A combination of cream cheese for the base, shredded mozzarella for stretch, and Parmesan for sharp flavor creates the ideal creamy, cheesy texture.
4. Can I make this dip in the slow cooker?
Yes — combine all ingredients and cook on low for 2-3 hours, stirring once halfway through. The slow cooker keeps it warm for serving at parties too.
5. How do I make spinach artichoke dip less thick?
Add a splash of milk, chicken broth, or a dollop of sour cream and stir until you reach your desired consistency. The dip thickens as it cools.
6. What should I serve for dipping?
Toasted baguette slices, tortilla chips, pita chips, bell pepper strips, and carrot sticks are all popular options. Warm naan bread cut into triangles is excellent too.
7. Can I add other ingredients to the dip?
Roasted garlic, sun-dried tomatoes, crumbled bacon, diced jalapenos, or lump crab meat all make delicious additions that elevate the classic recipe.
8. How do I get a golden, bubbly top?
Sprinkle extra mozzarella and Parmesan on top and broil for 3-4 minutes until golden and bubbly. Serve immediately while the cheese is still stretchy.
9. Can I make spinach artichoke dip ahead of time?
Assemble up to 24 hours ahead and refrigerate. Bake fresh before serving, adding 5-10 extra minutes since it starts cold. The flavors meld beautifully overnight.
10. How do I store leftover spinach artichoke dip?
Refrigerate in an airtight container for up to 4 days. Reheat in the oven at 350°F or microwave with a splash of milk until warm and creamy.
Watch How to Make This

Perfect Spinach Artichoke Dip
Ingredients
Method
- Preheat the oven to 500°F (260°C). Line a baking tray with parchment paper.
- Using a sharp knife, make diagonal cuts across the baguette, making sure not to cut all the way through, creating a criss-cross pattern.

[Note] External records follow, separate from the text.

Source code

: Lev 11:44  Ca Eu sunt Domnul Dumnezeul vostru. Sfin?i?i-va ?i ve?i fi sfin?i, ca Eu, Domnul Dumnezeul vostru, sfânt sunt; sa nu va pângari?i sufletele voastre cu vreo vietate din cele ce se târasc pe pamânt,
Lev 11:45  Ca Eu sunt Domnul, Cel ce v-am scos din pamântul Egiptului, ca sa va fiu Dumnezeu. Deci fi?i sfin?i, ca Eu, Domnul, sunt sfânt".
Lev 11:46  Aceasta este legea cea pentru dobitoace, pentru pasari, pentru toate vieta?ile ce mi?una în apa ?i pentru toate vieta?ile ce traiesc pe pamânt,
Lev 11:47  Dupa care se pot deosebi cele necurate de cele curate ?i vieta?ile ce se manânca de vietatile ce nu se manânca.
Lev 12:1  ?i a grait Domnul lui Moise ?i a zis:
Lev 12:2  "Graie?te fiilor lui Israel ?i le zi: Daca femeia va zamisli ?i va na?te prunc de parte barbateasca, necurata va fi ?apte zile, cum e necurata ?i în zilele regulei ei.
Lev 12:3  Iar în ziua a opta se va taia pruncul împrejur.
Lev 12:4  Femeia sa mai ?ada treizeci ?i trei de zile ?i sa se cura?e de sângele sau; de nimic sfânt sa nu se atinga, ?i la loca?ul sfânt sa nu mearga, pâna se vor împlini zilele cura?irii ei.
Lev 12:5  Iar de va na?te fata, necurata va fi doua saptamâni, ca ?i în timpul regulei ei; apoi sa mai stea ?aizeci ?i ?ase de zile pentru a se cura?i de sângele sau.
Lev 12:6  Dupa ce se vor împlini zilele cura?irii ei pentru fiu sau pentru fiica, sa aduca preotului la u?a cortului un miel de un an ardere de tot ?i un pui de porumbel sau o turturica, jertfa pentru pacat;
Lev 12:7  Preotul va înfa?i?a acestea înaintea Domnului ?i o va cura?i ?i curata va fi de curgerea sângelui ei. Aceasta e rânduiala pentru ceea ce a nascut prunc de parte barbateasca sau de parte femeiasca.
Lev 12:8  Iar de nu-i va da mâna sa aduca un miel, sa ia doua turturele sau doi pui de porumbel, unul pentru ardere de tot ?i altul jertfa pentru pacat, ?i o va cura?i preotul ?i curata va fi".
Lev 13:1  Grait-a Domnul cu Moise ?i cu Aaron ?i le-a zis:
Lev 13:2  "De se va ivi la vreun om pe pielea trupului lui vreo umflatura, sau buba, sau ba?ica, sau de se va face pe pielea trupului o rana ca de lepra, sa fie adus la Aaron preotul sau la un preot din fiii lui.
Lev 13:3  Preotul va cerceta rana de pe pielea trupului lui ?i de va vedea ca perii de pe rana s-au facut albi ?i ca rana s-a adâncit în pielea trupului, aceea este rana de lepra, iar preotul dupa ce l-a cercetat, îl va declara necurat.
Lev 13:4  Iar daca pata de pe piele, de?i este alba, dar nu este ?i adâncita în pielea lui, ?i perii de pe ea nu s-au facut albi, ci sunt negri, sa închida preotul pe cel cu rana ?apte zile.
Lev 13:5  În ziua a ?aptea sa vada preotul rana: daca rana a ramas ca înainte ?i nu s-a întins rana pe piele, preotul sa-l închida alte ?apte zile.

- In a small bowl, mix together the extra-virgin olive oil, minced rosemary, and thyme.
- Gently open the cuts in the baguette and drizzle the herb-infused olive oil mixture evenly over the bread, making sure to get it into the crevices.
- Sprinkle grated Parmigiano-Reggiano cheese generously over the top of the bread, allowing it to fall into the cuts.
- Place the prepared baguette on the lined baking tray and bake in the preheated oven for about 5 minutes, or until the bread is golden brown and crispy on the outside.
- Once baked, remove from the oven and let it cool for a few minutes before serving alongside the Spinach Artichoke Dip.
- To enjoy, tear off pieces of the bread and dip them into the creamy spinach artichoke dip for a delicious culinary experience.
Notes
Refrigerator: Store leftovers in an airtight container for up to 3-4 days.
Freezer: Freeze in a sealed container for up to 2-3 months. Thaw overnight in the fridge.
Reheat: Warm in a skillet over medium heat, in the microwave, or in a 350°F oven until heated through.
Nutrition Facts (Per Serving, Approximate)
Nutrition values are estimates and may vary based on ingredients and preparation.